• [WHAT YOU HAVE TO DO] Can you transcribe every entry word for word, skipping the images?

==========

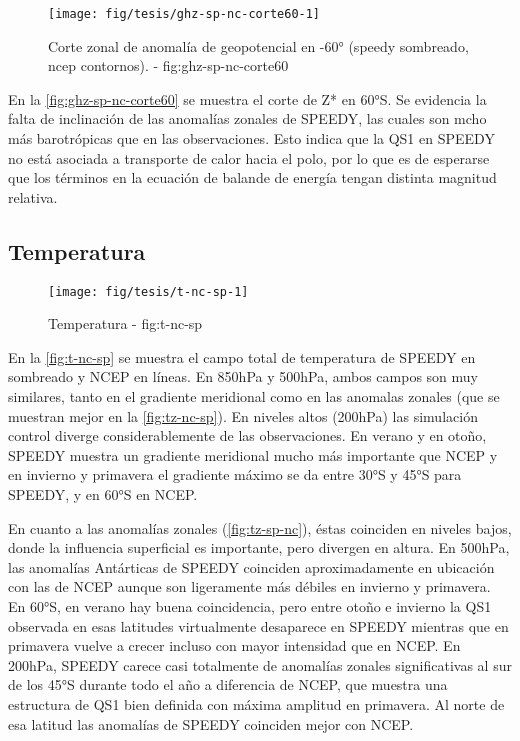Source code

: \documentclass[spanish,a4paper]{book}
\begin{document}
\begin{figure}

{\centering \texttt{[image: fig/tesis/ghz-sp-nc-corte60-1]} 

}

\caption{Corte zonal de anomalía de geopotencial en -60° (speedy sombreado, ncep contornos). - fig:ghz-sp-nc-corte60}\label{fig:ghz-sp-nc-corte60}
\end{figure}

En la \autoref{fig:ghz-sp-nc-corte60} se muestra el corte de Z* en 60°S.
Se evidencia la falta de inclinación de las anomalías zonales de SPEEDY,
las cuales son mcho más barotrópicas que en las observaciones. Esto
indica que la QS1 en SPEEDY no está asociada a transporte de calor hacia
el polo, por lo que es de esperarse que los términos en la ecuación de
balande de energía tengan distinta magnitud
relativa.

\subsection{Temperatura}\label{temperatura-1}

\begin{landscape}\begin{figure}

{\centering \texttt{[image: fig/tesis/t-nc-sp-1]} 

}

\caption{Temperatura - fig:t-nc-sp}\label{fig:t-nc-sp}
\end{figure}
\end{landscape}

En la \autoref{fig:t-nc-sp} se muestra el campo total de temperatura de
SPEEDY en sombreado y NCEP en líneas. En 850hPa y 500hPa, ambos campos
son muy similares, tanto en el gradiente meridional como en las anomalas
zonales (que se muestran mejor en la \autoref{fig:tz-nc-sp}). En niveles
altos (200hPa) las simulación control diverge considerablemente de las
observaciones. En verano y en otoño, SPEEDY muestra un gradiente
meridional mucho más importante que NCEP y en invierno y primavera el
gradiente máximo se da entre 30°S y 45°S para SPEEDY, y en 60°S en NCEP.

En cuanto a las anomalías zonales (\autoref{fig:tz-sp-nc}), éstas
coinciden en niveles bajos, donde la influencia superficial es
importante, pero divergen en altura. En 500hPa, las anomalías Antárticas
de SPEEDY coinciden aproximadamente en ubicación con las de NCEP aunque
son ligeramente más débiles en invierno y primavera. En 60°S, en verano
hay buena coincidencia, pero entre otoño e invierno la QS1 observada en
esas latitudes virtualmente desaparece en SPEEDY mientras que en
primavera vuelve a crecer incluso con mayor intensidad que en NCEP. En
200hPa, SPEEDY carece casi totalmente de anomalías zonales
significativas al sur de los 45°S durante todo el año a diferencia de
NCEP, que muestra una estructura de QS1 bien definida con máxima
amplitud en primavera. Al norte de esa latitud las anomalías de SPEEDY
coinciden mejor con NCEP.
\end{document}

==========

• [RESULT OF THIS TASK]
Source code

: \documentclass[spanish,a4paper]{book}
\begin{document}
\begin{figure}

{\centering \texttt{[image: fig/tesis/ghz-sp-nc-corte60-1]} 

}

\caption{Corte zonal de anomalía de geopotencial en -60° (speedy sombreado, ncep contornos). - fig:ghz-sp-nc-corte60}\label{fig:ghz-sp-nc-corte60}
\end{figure}

En la \autoref{fig:ghz-sp-nc-corte60} se muestra el corte de Z* en 60°S.
Se evidencia la falta de inclinación de las anomalías zonales de SPEEDY,
las cuales son mcho más barotrópicas que en las observaciones. Esto
indica que la QS1 en SPEEDY no está asociada a transporte de calor hacia
el polo, por lo que es de esperarse que los términos en la ecuación de
balande de energía tengan distinta magnitud
relativa.

\subsection{Temperatura}\label{temperatura-1}

\begin{landscape}\begin{figure}

{\centering \texttt{[image: fig/tesis/t-nc-sp-1]} 

}

\caption{Temperatura - fig:t-nc-sp}\label{fig:t-nc-sp}
\end{figure}
\end{landscape}

En la \autoref{fig:t-nc-sp} se muestra el campo total de temperatura de
SPEEDY en sombreado y NCEP en líneas. En 850hPa y 500hPa, ambos campos
son muy similares, tanto en el gradiente meridional como en las anomalas
zonales (que se muestran mejor en la \autoref{fig:tz-nc-sp}). En niveles
altos (200hPa) las simulación control diverge considerablemente de las
observaciones. En verano y en otoño, SPEEDY muestra un gradiente
meridional mucho más importante que NCEP y en invierno y primavera el
gradiente máximo se da entre 30°S y 45°S para SPEEDY, y en 60°S en NCEP.

En cuanto a las anomalías zonales (\autoref{fig:tz-sp-nc}), éstas
coinciden en niveles bajos, donde la influencia superficial es
importante, pero divergen en altura. En 500hPa, las anomalías Antárticas
de SPEEDY coinciden aproximadamente en ubicación con las de NCEP aunque
son ligeramente más débiles en invierno y primavera. En 60°S, en verano
hay buena coincidencia, pero entre otoño e invierno la QS1 observada en
esas latitudes virtualmente desaparece en SPEEDY mientras que en
primavera vuelve a crecer incluso con mayor intensidad que en NCEP. En
200hPa, SPEEDY carece casi totalmente de anomalías zonales
significativas al sur de los 45°S durante todo el año a diferencia de
NCEP, que muestra una estructura de QS1 bien definida con máxima
amplitud en primavera. Al norte de esa latitud las anomalías de SPEEDY
coinciden mejor con NCEP.
\end{document}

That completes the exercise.